- **Work required**:
Return the count of lines in the following records that include "blob", and nothing more.

Document images with source code:
________________
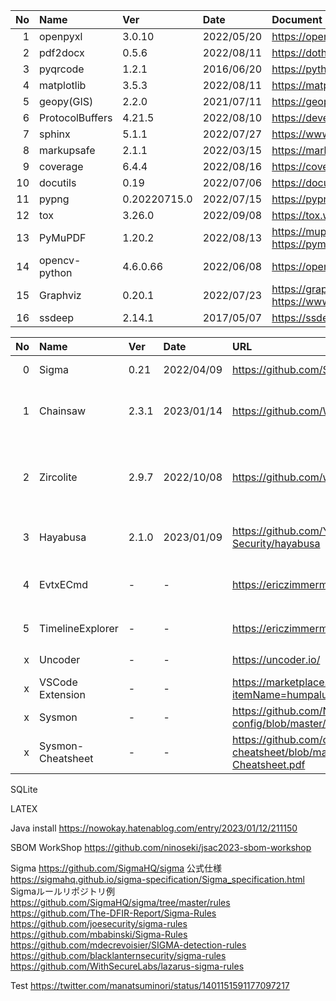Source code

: 
|No |Name|Ver|Date|Document URL|Source URL|Python package URL|
|--:|:-- |:--|:-- |:--         |:--       |:--|
|  1|openpyxl   |3.0.10 |2022/05/20 |https://openpyxl.readthedocs.io/en/stable/ |https://foss.heptapod.net/openpyxl/openpyxl |https://pypi.org/project/openpyxl/ |
|  2|pdf2docx   |0.5.6  |2022/08/11 |https://dothinking.github.io/pdf2docx/ |https://github.com/dothinking/pdf2docx |https://pypi.org/project/pdf2docx/ |
|  3|pyqrcode   |1.2.1  |2016/06/20 |https://pythonhosted.org/PyQRCode/ |https://github.com/mnooner256/pyqrcode |https://pypi.org/project/PyQRCode/ |
|  4|matplotlib |3.5.3  |2022/08/11 |https://matplotlib.org/ |https://github.com/matplotlib/matplotlib |https://pypi.org/project/matplotlib/ |
|  5|geopy(GIS) |2.2.0  |2021/07/11 |https://geopy.readthedocs.io/en/latest/ |https://github.com/geopy/geopy |https://pypi.org/project/geopy/ |
|  6|ProtocolBuffers |4.21.5 |2022/08/10 |https://developers.google.com/protocol-buffers/ |https://github.com/protocolbuffers/protobuf |https://pypi.org/project/protobuf/ |
|  7|sphinx     |5.1.1  |2022/07/27 |https://www.sphinx-doc.org/en/master/ |https://github.com/sphinx-doc/sphinx |https://pypi.org/project/Sphinx/ |
|  8|markupsafe |2.1.1  |2022/03/15 |https://markupsafe.palletsprojects.com/en/2.1.x/ |https://github.com/pallets/markupsafe/ |https://pypi.org/project/MarkupSafe/ |
|  9|coverage   |6.4.4  |2022/08/16 |https://coverage.readthedocs.io/en/6.4.4/ |https://github.com/nedbat/coveragepy |https://pypi.org/project/coverage/ |
| 10|docutils   |0.19   |2022/07/06 |https://docutils.sourceforge.io/ |https://repo.or.cz/docutils.git |https://pypi.org/project/docutils/ |
| 11|pypng      |0.20220715.0 | 2022/07/15 |https://pypng.readthedocs.io/en/latest/|https://gitlab.com/drj11/pypng/ |https://pypi.org/project/pypng/ |
| 12|tox        |3.26.0 |2022/09/08 |https://tox.wiki/en/latest/ |https://github.com/tox-dev/tox |https://pypi.org/project/tox/ |
| 13|PyMuPDF    |1.20.2 |2022/08/13 |https://mupdf.com/ https://pymupdf.readthedocs.io/en/latest/ |https://github.com/pymupdf/PyMuPDF |https://pypi.org/project/PyMuPDF/|
| 14|opencv-python|4.6.0.66 |2022/06/08 |https://opencv.org/ |https://github.com/opencv/opencv |https://pypi.org/project/opencv-python/|
| 15|Graphviz   |0.20.1 |2022/07/23 |https://graphviz.readthedocs.io/en/stable/ https://www.graphviz.org/ | https://github.com/xflr6/graphviz/ https://gitlab.com/graphviz/graphviz/ | https://gitlab.com/graphviz/graphviz/ |
| 16|ssdeep     |2.14.1 |2017/05/07 |https://ssdeep-project.github.io/ssdeep|2.14.1|||


|No |Name|Ver|Date|URL|Remarks|
|--:|:-- |:--|:-- |:--       |:--|
|  0|Sigma     | 0.21  | 2022/04/09 | https://github.com/SigmaHQ/sigma | open signature format |
|  1|Chainsaw  | 2.3.1 | 2023/01/14 | https://github.com/WithSecureLabs/chainsaw | Rapidly Search and Hunt through Windows Forensic Artefacts |
|  2|Zircolite | 2.9.7 | 2022/10/08 | https://github.com/wagga40/Zircolite | Standalone SIGMA-based detection tool (EVTX,Auditd,Sysmon for linux,JSONL/NDJSON Logs)|
|  3|Hayabusa  | 2.1.0 | 2023/01/09 | https://github.com/Yamato-Security/hayabusa | Windows event log fast forensics timeline generator |
|  4|EvtxECmd  | - | - | https://ericzimmerman.github.io/#!index.md | Event log (evtx) parser with standardized CSV, XML, and json |
|  5|TimelineExplorer  | - | - | https://ericzimmerman.github.io/#!index.md | CSVに変換したイベントログを見やすく表示 |
|  x|Uncoder   | - | - | https://uncoder.io/ | online Sigma translation engine |
|  x|VSCode Extension  | - | - | https://marketplace.visualstudio.com/items?itemName=humpalum.sigma |
|  x|Sysmon    | - | - | https://github.com/Neo23x0/sysmon-config/blob/master/sysmonconfig-trace.xml |
|  x|Sysmon-Cheatsheet | - | - | https://github.com/olafhartong/sysmon-cheatsheet/blob/master/Sysmon-Cheatsheet.pdf |



SQLite

LATEX

Java install
https://nowokay.hatenablog.com/entry/2023/01/12/211150

SBOM WorkShop
https://github.com/ninoseki/jsac2023-sbom-workshop

Sigma
https://github.com/SigmaHQ/sigma
公式仕様
  https://sigmahq.github.io/sigma-specification/Sigma_specification.html
Sigmaルールリポジトリ例
  https://github.com/SigmaHQ/sigma/tree/master/rules
  https://github.com/The-DFIR-Report/Sigma-Rules
  https://github.com/joesecurity/sigma-rules
  https://github.com/mbabinski/Sigma-Rules
  https://github.com/mdecrevoisier/SIGMA-detection-rules
  https://github.com/blacklanternsecurity/sigma-rules
  https://github.com/WithSecureLabs/lazarus-sigma-rules


Test
https://twitter.com/manatsuminori/status/1401151591177097217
________________
- **Exercise output**:
2